Vids like these always seem a little desperate to me. If "content generation" is now a major means of making a living for many, I suppose they have to try anything/everything, including ironic vids about the fashions and fads - a sort of new fashion & fad (ironic commentary) on existing fashions & fads.

Having sculled about YouBoob rather too much in the past year, looking for good info on green woodworking and relief carving, I've got a bit vid-shocked, twitching and ducking whenever yet another lookatme "personality" comes a twittering, gurning and arm-waving out of the screen whilst babbling rapidly about nothing in particular or saying the same silly thing 50 times - with 34 embedded adverts for gizmo.

When the vid-shock gets me like this I turn to a Chris Pye or David Charlesworth vid, in which there's a calm, ordered, intelligent and meaningful dialogue and demo of how to do something, without any histrionics and leaden "humour" at all. Mr Charlesworth may have a glacial pace of delivery but ....... Aahhhhhhh - that's nice. :)
 
I have some sympathy for that reaction. There are too many videos by people who seem to know more about making videos than woodworking. There are definitely not enough video of craftsman demonstrating lessons learnt from years of producing fine furniture. It is getting harder to find stuff like the few videos there are of Jim Kingshott.

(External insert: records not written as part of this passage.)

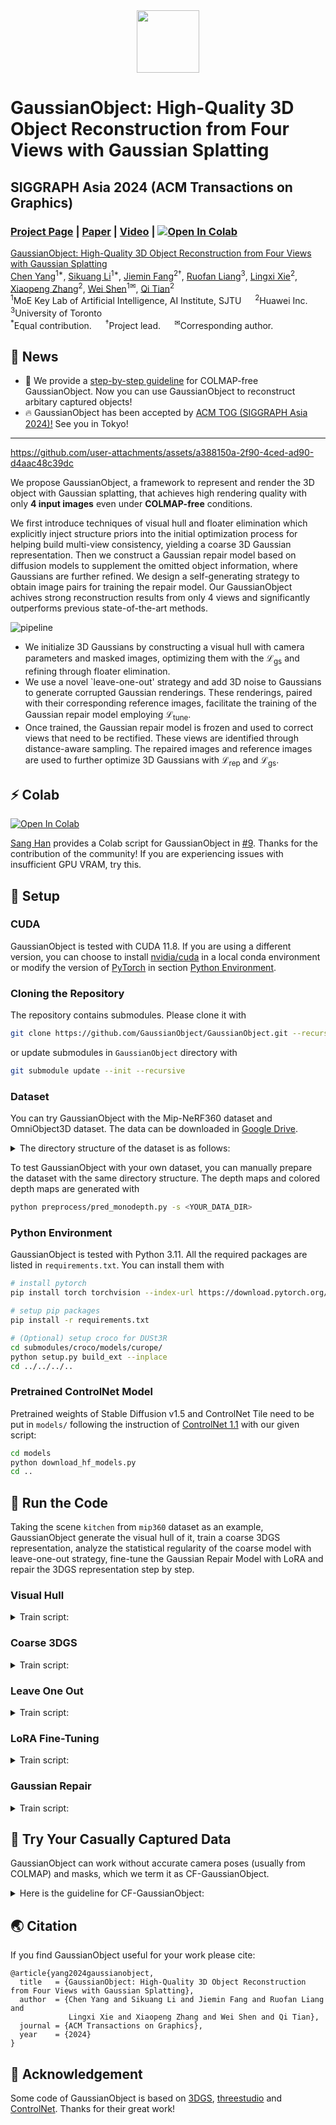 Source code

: <div align="center">
<img src='assets/logo.png' style="height:100px"></img>
</div>

# GaussianObject: High-Quality 3D Object Reconstruction from Four Views with Gaussian Splatting

## SIGGRAPH Asia 2024 (ACM Transactions on Graphics)

### [Project Page](https://gaussianobject.github.io/) | [Paper](https://arxiv.org/abs/2402.10259) | [Video](https://www.youtube.com/watch?v=s5arAXdgdZQ) | [![Open In Colab](https://colab.research.google.com/assets/colab-badge.svg)](https://colab.research.google.com/drive/1WIZgM--tJ3aq25t9g238JAuAoXrQYVMs?usp=sharing#scrollTo=TlrxF62GNePB)

[GaussianObject: High-Quality 3D Object Reconstruction from Four Views with Gaussian Splatting](https://gaussianobject.github.io/)    
[Chen Yang](https://scholar.google.com/citations?hl=zh-CN&user=StdXTR8AAAAJ)<sup>1*</sup>, [Sikuang Li](https://gaussianobject.github.io/)<sup>1*</sup>, [Jiemin Fang](https://jaminfong.cn/)<sup>2†</sup>, [Ruofan Liang](https://nexuslrf.github.io/)<sup>3</sup>, [Lingxi Xie](http://lingxixie.com/Home.html)<sup>2</sup>, [Xiaopeng Zhang](https://sites.google.com/site/zxphistory/)<sup>2</sup>, [Wei Shen](https://shenwei1231.github.io/)<sup>1✉</sup>, [Qi Tian](https://www.qitian1987.com/)<sup>2</sup>    
<sup>1</sup>MoE Key Lab of Artificial Intelligence, AI Institute, SJTU &emsp; <sup>2</sup>Huawei Inc. &emsp; <sup>3</sup>University of Toronto    
<sup>*</sup>Equal contribution. &emsp; <sup>†</sup>Project lead. &emsp; <sup>✉</sup>Corresponding author.

##  🚩 News 
- 🤖 We provide a [step-by-step guideline](#-try-your-casually-captured-data) for COLMAP-free GaussianObject. Now you can use GaussianObject to reconstruct arbitary captured objects!
- 🔥 GaussianObject has been accepted by [ACM TOG (SIGGRAPH Asia 2024)!](https://asia.siggraph.org/2024/) See you in Tokyo!

---

https://github.com/user-attachments/assets/a388150a-2f90-4ced-ad90-d4aac48c39dc

We propose GaussianObject, a framework to represent and render the 3D object with Gaussian splatting, that achieves high rendering quality with only **4 input images** even under **COLMAP-free** conditions.

We first introduce techniques of visual hull and floater elimination which explicitly inject structure priors into the initial optimization process for helping build multi-view consistency, yielding a coarse 3D Gaussian representation. Then we construct a Gaussian repair model based on diffusion models to supplement the omitted object information, where Gaussians are further refined. We design a self-generating strategy to obtain image pairs for training the repair model. Our GaussianObject achives strong reconstruction results from only 4 views and significantly outperforms previous state-of-the-art methods.

![pipeline](assets/pipe.png)

- We initialize 3D Gaussians by constructing a visual hull with camera parameters and masked images, optimizing them with the $\mathcal{L}_{\text{gs}}$ and refining through floater elimination.
- We use a novel `leave-one-out' strategy and add 3D noise to Gaussians to generate corrupted Gaussian renderings. These renderings, paired with their corresponding reference images, facilitate the training of the Gaussian repair model employing $\mathcal{L}_{\text{tune}}$.
- Once trained, the Gaussian repair model is frozen and used to correct views that need to be rectified. These views are identified through distance-aware sampling. The repaired images and reference images are used to further optimize 3D Gaussians with $`\mathcal{L}_{\text{rep}}`$ and $`\mathcal{L}_{\text{gs}}`$.

## ⚡ Colab

 [![Open In Colab](https://colab.research.google.com/assets/colab-badge.svg)](https://colab.research.google.com/drive/1WIZgM--tJ3aq25t9g238JAuAoXrQYVMs?usp=sharing#scrollTo=TlrxF62GNePB)

[Sang Han](https://github.com/jjangsangy) provides a Colab script for GaussianObject in [#9](https://github.com/GaussianObject/GaussianObject/issues/9). Thanks for the contribution of the community! If you are experiencing issues with insufficient GPU VRAM, try this.

## 🚀 Setup

### CUDA

GaussianObject is tested with CUDA 11.8. If you are using a different version, you can choose to install [nvidia/cuda](https://anaconda.org/nvidia/cuda) in a local conda environment or modify the version of [PyTorch](https://pytorch.org/get-started/previous-versions/) in section [Python Environment](#python-environment).

### Cloning the Repository

The repository contains submodules. Please clone it with

```sh
git clone https://github.com/GaussianObject/GaussianObject.git --recursive
```

or update submodules in `GaussianObject` directory with

```sh
git submodule update --init --recursive
```

### Dataset

You can try GaussianObject with the Mip-NeRF360 dataset and OmniObject3D dataset. The data can be downloaded in [Google Drive](https://drive.google.com/drive/folders/1DUOxFybdsSYJHI5p79O_QH87TIODiJ8h).
<details>
<summary>
The directory structure of the dataset is as follows:</summary>

```text
GaussianObject
├── data
│   ├── mip360
│   │   ├── bonsai
│   │   │   ├── images
│   │   │   ├── images_2
│   │   │   ├── images_4
│   │   │   ├── images_8
│   │   │   ├── masks
│   │   │   ├── sparse
│   │   │   ├── zoe_depth
│   │   │   ├── zoe_depth_colored
│   │   │   ├── sparse_4.txt
│   │   │   ├── sparse_6.txt
│   │   │   ├── sparse_9.txt
│   │   │   └── sparse_test.txt
│   │   ├── garden
│   │   └── kitchen
│   └── omni3d
└── ...
```
`images`, `images_2`, `images_4`, `images_8` and `sparse` are from the original dataset. `masks` is the object mask generated with [segment-anything](https://github.com/facebookresearch/segment-anything). `zoe_depth` and `zoe_depth_colored` are the depth maps and colored depth maps. `sparse_4.txt`, `sparse_6.txt` and `sparse_9.txt` are train set image ids and `sparse_test.txt` is the test set.

</details>



To test GaussianObject with your own dataset, you can manually prepare the dataset with the same directory structure. The depth maps and colored depth maps are generated with

```sh
python preprocess/pred_monodepth.py -s <YOUR_DATA_DIR>
```

### Python Environment

GaussianObject is tested with Python 3.11. All the required packages are listed in `requirements.txt`. You can install them with

```sh
# install pytorch
pip install torch torchvision --index-url https://download.pytorch.org/whl/cu121

# setup pip packages
pip install -r requirements.txt

# (Optional) setup croco for DUSt3R
cd submodules/croco/models/curope/
python setup.py build_ext --inplace
cd ../../../..
```

### Pretrained ControlNet Model

Pretrained weights of Stable Diffusion v1.5 and ControlNet Tile need to be put in `models/` following the instruction of [ControlNet 1.1](https://github.com/lllyasviel/ControlNet-v1-1-nightly) with our given script:

```sh
cd models
python download_hf_models.py
cd ..
```

## 💪 Run the Code

Taking the scene `kitchen` from `mip360` dataset as an example, GaussianObject generate the visual hull of it, train a coarse 3DGS representation, analyze the statistical regularity of the coarse model with leave-one-out strategy, fine-tune the Gaussian Repair Model with LoRA and repair the 3DGS representation step by step.

### Visual Hull
<details>
<summary>
Train script:</summary>

```sh
python visual_hull.py \
    --sparse_id 4 \
    --data_dir data/mip360/kitchen \
    --reso 2 --not_vis
```
The visual hull is saved in `data/mip360/kitchen/visual_hull_4.ply`.
</details>


### Coarse 3DGS
<details>
<summary>
Train script:</summary>
```sh
python train_gs.py -s data/mip360/kitchen \
    -m output/gs_init/kitchen \
    -r 4 --sparse_view_num 4 --sh_degree 2 \
    --init_pcd_name visual_hull_4 \
    --white_background --random_background
```

You can render the coarse model it with

```sh
# render the test set
python render.py \
    -m output/gs_init/kitchen \
    --sparse_view_num 4 --sh_degree 2 \
    --init_pcd_name visual_hull_4 \
    --white_background --skip_all --skip_train

# render the path
python render.py \
    -m output/gs_init/kitchen \
    --sparse_view_num 4 --sh_degree 2 \
    --init_pcd_name visual_hull_4 \
    --white_background --render_path
```

The rendering results are saved in `output/gs_init/kitchen/test/ours_10000` and `output/gs_init/kitchen/render/ours_10000`.
</details>

### Leave One Out
<details>
<summary>
Train script:</summary>

```sh
python leave_one_out_stage1.py -s data/mip360/kitchen \
    -m output/gs_init/kitchen_loo \
    -r 4 --sparse_view_num 4 --sh_degree 2 \
    --init_pcd_name visual_hull_4 \
    --white_background --random_background

python leave_one_out_stage2.py -s data/mip360/kitchen \
    -m output/gs_init/kitchen_loo \
    -r 4 --sparse_view_num 4 --sh_degree 2 \
    --init_pcd_name visual_hull_4 \
    --white_background --random_background
```

</details>

### LoRA Fine-Tuning
<details>
<summary>
Train script:</summary>

```sh
python train_lora.py --exp_name controlnet_finetune/kitchen \
    --prompt xxy5syt00 --sh_degree 2 --resolution 4 --sparse_num 4 \
    --data_dir data/mip360/kitchen \
    --gs_dir output/gs_init/kitchen \
    --loo_dir output/gs_init/kitchen_loo \
    --bg_white --sd_locked --train_lora --use_prompt_list \
    --add_diffusion_lora --add_control_lora --add_clip_lora
```
</details>

### Gaussian Repair
<details>
<summary>
Train script:</summary>

```sh
python train_repair.py \
    --config configs/gaussian-object.yaml \
    --train --gpu 0 \
    tag="kitchen" \
    system.init_dreamer="output/gs_init/kitchen" \
    system.exp_name="output/controlnet_finetune/kitchen" \
    system.refresh_size=8 \
    data.data_dir="data/mip360/kitchen" \
    data.resolution=4 \
    data.sparse_num=4 \
    data.prompt="a photo of a xxy5syt00" \
    data.refresh_size=8 \
    system.sh_degree=2
```

The final 3DGS representation is saved in `output/gaussian_object/kitchen/save/last.ply`. You can render it with

```sh
# render the test set
python render.py \
    -m output/gs_init/kitchen \
    --sparse_view_num 4 --sh_degree 2 \
    --init_pcd_name visual_hull_4 \
    --white_background --skip_all --skip_train \
    --load_ply output/gaussian_object/kitchen/save/last.ply

# render the path
python render.py \
    -m output/gs_init/kitchen \
    --sparse_view_num 4 --sh_degree 2 \
    --init_pcd_name visual_hull_4 \
    --white_background --render_path \
    --load_ply output/gaussian_object/kitchen/save/last.ply
```

The rendering results are saved in `output/gs_init/kitchen/test/ours_None` and `output/gs_init/kitchen/render/ours_None`.

</details>

## 📸 Try Your Casually Captured Data
GaussianObject can work without accurate camera poses (usually from COLMAP) and masks, which we term it as CF-GaussianObject. 

<details>
<summary>
Here is the guideline for CF-GaussianObject:</summary>

To use CF-GaussianObject (COLMAP-free GaussianObject), you need to download [SAM](https://github.com/facebookresearch/segment-anything) and [DUSt3R](https://github.com/naver/dust3r) or [MASt3R](https://github.com/naver/mast3r) checkpoints. 

```sh
cd models
sh download_preprocess_models.sh
cd ..
```

Assume you have a dataset with 4 images, it should be put in `./data` as the following structure

```text
GaussianObject
├── data
│   ├── <your dataset name>
│   │   ├── images
│   │   │   ├── 0001.png
│   │   │   ├── 0002.png
│   │   │   ├── 0003.png
│   │   │   └── 0004.png
│   │   ├── sparse_4.txt
│   │   └── sparse_test.txt
│   └── ...
└── ...
```

where `sparse_4.txt` and `sparse_test.txt` contain the same sequence numbers of the input images, starting from 0. If all images are used for training, the files should be

```text
0
1
2
3
```

To downsampling the images, you can use

```sh
python preprocess/downsample.py -s data/realcap/rabbit
```


### Generate Masks

`segment_anything.ipynb` uses SAM to generate masks. Please refer to the file and [segment-anything](https://github.com/facebookresearch/segment-anything) for more details.

### Generate Coarse Poses

[DUSt3R](https://github.com/naver/dust3r) is used to estimate coarse poses for input images. You can get the poses with

```sh
python pred_poses.py -s data/realcap/rabbit --sparse_num 4
```

An alternative [MASt3R](https://github.com/naver/mast3r) script is provided in `pred_poses_mast3r.py`.

### Gaussian Repair
Once the data is prepared, the later steps are similar to standard GaussianObject.
You can refer to the [Run the Code](#-run-the-code) section for more details. Here is an example script.

<!-- <details>

<summary>Training script</summary> -->

```sh
python train_gs.py -s data/realcap/rabbit \
    -m output/gs_init/rabbit \
    -r 8 --sparse_view_num 4 --sh_degree 2 \
    --init_pcd_name dust3r_4 \
    --white_background --random_background --use_dust3r

python render.py \
    -m output/gs_init/rabbit \
    --sparse_view_num 4 --sh_degree 2 \
    --init_pcd_name dust3r_4 \
    --dust3r_json output/gs_init/rabbit/refined_cams.json \
    --white_background --render_path --use_dust3r

python leave_one_out_stage1.py -s data/realcap/rabbit \
    -m output/gs_init/rabbit_loo \
    -r 8 --sparse_view_num 4 --sh_degree 2 \
    --init_pcd_name dust3r_4 \
    --dust3r_json output/gs_init/rabbit/refined_cams.json \
    --white_background --random_background --use_dust3r

python leave_one_out_stage2.py -s data/realcap/rabbit \
    -m output/gs_init/rabbit_loo \
    -r 8 --sparse_view_num 4 --sh_degree 2 \
    --init_pcd_name dust3r_4 \
    --dust3r_json output/gs_init/rabbit/refined_cams.json \
    --white_background --random_background --use_dust3r

python train_lora.py --exp_name controlnet_finetune/rabbit \
    --prompt xxy5syt00 --sh_degree 2 --resolution 8 --sparse_num 4 \
    --data_dir data/realcap/rabbit \
    --gs_dir output/gs_init/rabbit \
    --loo_dir output/gs_init/rabbit_loo \
    --bg_white --sd_locked --train_lora --use_prompt_list \
    --add_diffusion_lora --add_control_lora --add_clip_lora --use_dust3r

python train_repair.py \
    --config configs/gaussian-object-colmap-free.yaml \
    --train --gpu 0 \
    tag="rabbit" \
    system.init_dreamer="output/gs_init/rabbit" \
    system.exp_name="output/controlnet_finetune/rabbit" \
    system.refresh_size=8 \
    data.data_dir="data/realcap/rabbit" \
    data.resolution=8 \
    data.sparse_num=4 \
    data.prompt="a photo of a xxy5syt00" \
    data.json_path="output/gs_init/rabbit/refined_cams.json" \
    data.refresh_size=8 \
    system.sh_degree=2

python render.py \
    -m output/gs_init/rabbit \
    --sparse_view_num 4 --sh_degree 2 \
    --init_pcd_name dust3r_4 \
    --white_background --render_path --use_dust3r \
    --load_ply output/gaussian_object/rabbit/save/last.ply
```

</details>

## 🌏 Citation

If you find GaussianObject useful for your work please cite:

```text
@article{yang2024gaussianobject,
  title   = {GaussianObject: High-Quality 3D Object Reconstruction from Four Views with Gaussian Splatting},
  author  = {Chen Yang and Sikuang Li and Jiemin Fang and Ruofan Liang and
             Lingxi Xie and Xiaopeng Zhang and Wei Shen and Qi Tian},
  journal = {ACM Transactions on Graphics},
  year    = {2024}
}
```

## 🤗 Acknowledgement

Some code of GaussianObject is based on [3DGS](https://github.com/graphdeco-inria/gaussian-splatting), [threestudio](https://github.com/threestudio-project/threestudio) and [ControlNet](https://github.com/lllyasviel/ControlNet). Thanks for their great work!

But the other side of that is .... it's good to have someone ask "how many wood colours can people get into a chopping board".
 
I have some sympathy for that reaction. There are too many videos by people who seem to know more about making videos than woodworking. There are definitely not enough video of craftsman demonstrating lessons learnt from years of producing fine furniture. It is getting harder to find stuff like the few videos there are of Jim Kingshott.

But the other side of that is .... it's good to have someone ask "how many wood colours can people get into a chopping board".
There are a lot of colour-questions about modern woodwork. It amazes me how US woodworkers in particular have been convinced that they need 13 different gels, goos, liquids, stains and so forth to clag on their wood for it to be "finished". Why do so many feel that natural wood colours are somehow inadequate? How is a thing made to look like a cartoon of itself a desirable object?

The stripey chopping boards also seem to be about making a decoration rather than something that functions to chop, slice or otherwise cut on.

But perhaps its just the human yen for image over substance? We do like "pretty" things, even if the notions of "pretty" are wide, various and full of contentions. Many live in a wholly unnatural environment and presumably lose their potential to appreciate places like forests or other spots lacking colour-glares, super-smooth surfaces and geometric perfections.